Our children have been trying to cope with online classes for more than a year thus far. Most agree that this is a poor substitute for in-person classes and the school learning environment.
Academic achievements, along with their physical and mental health, have deteriorated as a result of being on-screen, at home most of the time.
Unfortunately our last attempt at reopening schools in March-April 2021 quickly led to a spike in Covid-19 infections despite significant (and valiant) efforts by teachers and school authorities to maintain SOPs. Nobody has been able to confirm that infections amongst schoolchildren contributed to this current spike, but the data is compelling; a few days ago, the Health Minister announced that a total of 82,341 children have been infected in Malaysia from January 2020 until May 2021.
Of this, 54,253 are of school-going age, and 8,237 in pre-school age groups. Previous data showed that the total infections of Covid-19 in Malaysian children for the whole of 2020 was only 8,369 cases, which merely highlights how much the problem has escalated this year.
What remains unseen and unreported is the degree of infections in teachers and other school staff. An internal survey suggested that for every 100 students, 10 to 15 teachers are infected as well.

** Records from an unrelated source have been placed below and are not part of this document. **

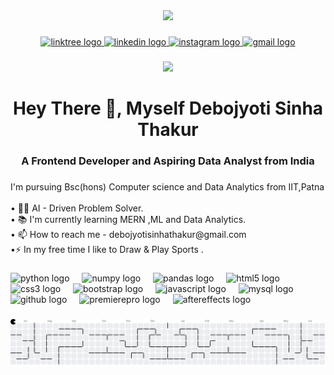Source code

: <div align="center">
  <img height="150" src="https://media4.giphy.com/media/v1.Y2lkPTc5MGI3NjExeHRyOW5hZnB3anA5azk3cGhsaGcwN3UxYTByeGp6dXVkaWZpNTdsdCZlcD12MV9pbnRlcm5hbF9naWZfYnlfaWQmY3Q9Zw/bGgsc5mWoryfgKBx1u/giphy.gif"  />
</div>

###

<div align="center">
  <a href="https://linktr.ee/DebojyotiST" target="_blank">
    <img src="https://img.shields.io/static/v1?message=Linktree&logo=linktree&label=&color=1de9b6&logoColor=white&labelColor=&style=for-the-badge" height="25" alt="linktree logo"  />
  </a>
  <a href="https://www.linkedin.com/in/debojyoti-sinha-thakur-961822346" target="_blank">
    <img src="https://img.shields.io/static/v1?message=LinkedIn&logo=linkedin&label=&color=0077B5&logoColor=white&labelColor=&style=for-the-badge" height="25" alt="linkedin logo"  />
  </a>
  <a href="https://www.instagram.com/debojyoti_sthakur" target="_blank">
    <img src="https://img.shields.io/static/v1?message=Instagram&logo=instagram&label=&color=E4405F&logoColor=white&labelColor=&style=for-the-badge" height="25" alt="instagram logo"  />
  </a>
  <a href="https://mailto:debojyotisinhatkaur@gmail.com" target="_blank">
    <img src="https://img.shields.io/static/v1?message=Gmail&logo=gmail&label=&color=D14836&logoColor=white&labelColor=&style=for-the-badge" height="25" alt="gmail logo"  />
  </a>
</div>

###

<div align="center">
  <img src="https://visitor-badge.laobi.icu/badge?page_id=Debo006.Debo006&"  />
</div>

###

<h1 align="center">Hey There 👋, Myself Debojyoti Sinha Thakur</h1>

###

<h3 align="center">A  Frontend Developer and Aspiring Data Analyst from India</h3>

###

<p align="left">I'm pursuing Bsc(hons) Computer science and Data Analytics from IIT,Patna<br><br> • 🧑‍💻 AI - Driven Problem Solver.<br>  • 📚 I'm currently learning MERN ,ML and Data Analytics.<br> • 📫 How to reach me - debojyotisinhathakur@gmail.com<br>  •⚡ In my free time I like to Draw &  Play Sports .</p>

###

<h3 align="left"></h3>

###

<div align="left">
  <img src="https://cdn.jsdelivr.net/gh/devicons/devicon/icons/python/python-original.svg" height="40" alt="python logo"  />
  <img width="12" />
  <img src="https://cdn.jsdelivr.net/gh/devicons/devicon/icons/numpy/numpy-original.svg" height="40" alt="numpy logo"  />
  <img width="12" />
  <img src="https://cdn.jsdelivr.net/gh/devicons/devicon/icons/pandas/pandas-original.svg" height="40" alt="pandas logo"  />
  <img width="12" />
  <img src="https://cdn.jsdelivr.net/gh/devicons/devicon/icons/html5/html5-original.svg" height="40" alt="html5 logo"  />
  <img width="12" />
  <img src="https://cdn.jsdelivr.net/gh/devicons/devicon/icons/css3/css3-original.svg" height="40" alt="css3 logo"  />
  <img width="12" />
  <img src="https://cdn.jsdelivr.net/gh/devicons/devicon/icons/bootstrap/bootstrap-original.svg" height="40" alt="bootstrap logo"  />
  <img width="12" />
  <img src="https://cdn.jsdelivr.net/gh/devicons/devicon/icons/javascript/javascript-original.svg" height="40" alt="javascript logo"  />
  <img width="12" />
  <img src="https://cdn.jsdelivr.net/gh/devicons/devicon/icons/mysql/mysql-original.svg" height="40" alt="mysql logo"  />
  <img width="12" />
  <img src="https://cdn.jsdelivr.net/gh/devicons/devicon/icons/github/github-original.svg" height="40" alt="github logo"  />
  <img width="12" />
  <img src="https://cdn.jsdelivr.net/gh/devicons/devicon/icons/premierepro/premierepro-plain.svg" height="40" alt="premierepro logo"  />
  <img width="12" />
  <img src="https://cdn.jsdelivr.net/gh/devicons/devicon/icons/aftereffects/aftereffects-original.svg" height="40" alt="aftereffects logo"  />
</div>


###

<picture>
  <source media="(prefers-color-scheme: dark)" srcset="https://raw.githubusercontent.com/Debo006/Debo006/output/pacman-contribution-graph-dark.svg">
  <source media="(prefers-color-scheme: light)" srcset="https://raw.githubusercontent.com/Debo006/Debo006/output/pacman-contribution-graph.svg">
  <img alt="pacman contribution graph" src="https://raw.githubusercontent.com/Debo006/Debo006/output/pacman-contribution-graph.svg">
</picture>

###
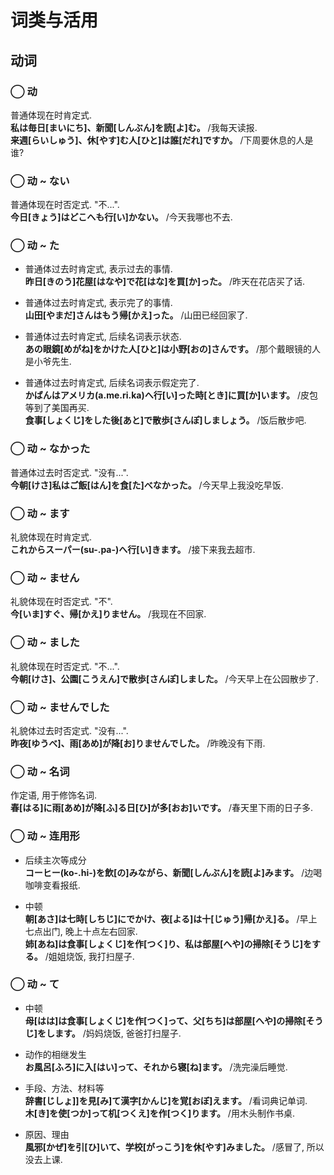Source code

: # 词类与活用

## 动词

### ◯ 动

普通体现在时肯定式.  
**私は毎日[まいにち]、新聞[しんぶん]を読[よ]む。** /我每天读报.  
**来週[らいしゅう]、休[やす]む人[ひと]は誰[だれ]ですか。** /下周要休息的人是谁?

### ◯ 动 ~ ない

普通体现在时否定式. "不...".  
​**今日[きょう]はどこへも行[い]かない。** /今天我哪也不去.

<!--more-->

### ◯ 动 ~ た

- 普通体过去时肯定式, 表示过去的事情.  
  **昨日[きのう]花屋[はなや]で花[はな]を買[か]った。** /昨天在花店买了话.

- 普通体过去时肯定式, 表示完了的事情.  
  **山田[やまだ]さんはもう帰[かえ]った。** /山田已经回家了.

- 普通体过去时肯定式, 后续名词表示状态.  
  **あの眼鏡[めがね]をかけた人[ひと]は小野[おの]さんです。** /那个戴眼镜的人是小爷先生.

- 普通体过去时肯定式, 后续名词表示假定完了.  
  **かばんはアメリカ(a.me.ri.ka)へ行[い]った時[とき]に買[か]います。** /皮包等到了美国再买.  
  **食事[しょくじ]をした後[あと]で散歩[さんぽ]しましょう。** /饭后散步吧.

### ◯ 动 ~ なかった

普通体过去时否定式. "没有...".  
**今朝[けさ]私はご飯[はん]を食[た]べなかった。** /今天早上我没吃早饭.

### ◯ 动 ~ ます

礼貌体现在时肯定式.  
​**これからスーパー(su-.pa-)へ行[い]きます。** /接下来我去超市.

### ◯ 动 ~ ません

礼貌体现在时否定式. "不".  
**今[いま]すぐ、帰[かえ]りません。** /我现在不回家.

### ◯ 动 ~ ました

礼貌体现在时否定式. "不...".  
**今朝[けさ]、公園[こうえん]で散歩[さんぽ]しました。** /今天早上在公园散步了.

### ◯ 动 ~ ませんでした

礼貌体过去时否定式. "没有...".  
**昨夜[ゆうべ]、雨[あめ]が降[お]りませんでした。** /昨晚没有下雨.

### ◯ 动 ~ 名词

作定语, 用于修饰名词.  
**春[はる]に雨[あめ]が降[ふ]る日[ひ]が多[おお]いです。** /春天里下雨的日子多.

### ◯ 动 ~ 连用形

- 后续主次等成分  
  **コーヒー(ko-.hi-)を飲[の]みながら、新聞[しんぶん]を読[よ]みます。** /边喝咖啡变看报纸.

- 中顿  
  **朝[あさ]は七時[しちじ]にでかけ、夜[よる]は十[じゅう]帰[かえ]る。** /早上七点出门, 晚上十点左右回家.  
  **姉[あね]は食事[しょくじ]を作[つく]り、私は部屋[へや]の掃除[そうじ]をする。** /姐姐烧饭, 我打扫屋子.

### ◯ 动 ~ て

- 中顿  
  **母[はは]は食事[しょくじ]を作[つく]って、父[ちち]は部屋[へや]の掃除[そうじ]をします。** /妈妈烧饭, 爸爸打扫屋子.

- 动作的相继发生  
  **お風呂[ふろ]に入[はい]って、それから寝[ね]ます。** /洗完澡后睡觉.

- 手段、方法、材料等  
  **辞書[じしょ]]を見[み]て漢字[かんじ]を覚[おぼ]えます。** /看词典记单词.  
  **木[き]を使[つか]って机[つくえ]を作[つく]ります。** /用木头制作书桌.

- 原因、理由  
  **風邪[かぜ]を引[ひ]いて、学校[がっこう]を休[やす]みました。** /感冒了, 所以没去上课.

Although the exact mode of infection may not be clear, it is worthwhile to note that infections amongst schoolchildren have devastating impacts on the family, namely the high-risk elderly within the household.
Sadly, although the elderly may have been compliant with SOPs and avoiding going out throughout the last year, they may still get infected from their school-going children or grandchildren.
This tragedy is set to repeat itself if we fail to learn from our previous experiences.
This MCO therefore is not merely a circuit breaker for community and workplace infections; but it should give us an opportunity to review how we are going to reopen our schools, but safely.
To be clear, reopen them we must, for the impact of Covid-19 is not merely restricted to economics and health.
First, we must start off with a widespread testing strategy — one that looks more at screening and surveillance of the school population, but with costs and available capacity in mind.
In this regard, using a strategy for pooled saliva testing in screening schoolchildren and staff is a feasible solution; one which has already been implemented by the Penang Safe team for industry workers.
Using larger pooled samples, the costs per student can be brought down significantly to the point where it can be repeated on a regular surveillance-mode basis.
It works like this. A child will give a saliva sample, which is pooled with others in a group and testing using the highly sensitive rt-PCR test.
Parents and school authorities will be informed about the group results, whether negative or positive, within a day or two.
Groups with negative results are cleared to attend school, while groups with positive results will need to arrange for further testing to identify the specific individual(s) who are positive.
Imagine this — for the cost of less than RM100 per child, your child, schoolmates and teachers, can be tested before the reopening of school, and on a regular basis every few weeks, until the end of the 2021 school year.
As a parent, you will be comforted in knowing that everybody is tested regularly, positive groups will be isolated immediately and that decisions on school reopening (or closing temporarily) shall be based on scientific testing, and not on arbitrary measures based on fear, or the lack of.
It is time to relook at the reopening of schools, safely.
- This is the personal opinion of the writer or publication and does not necessarily represent the views of CodeBlue.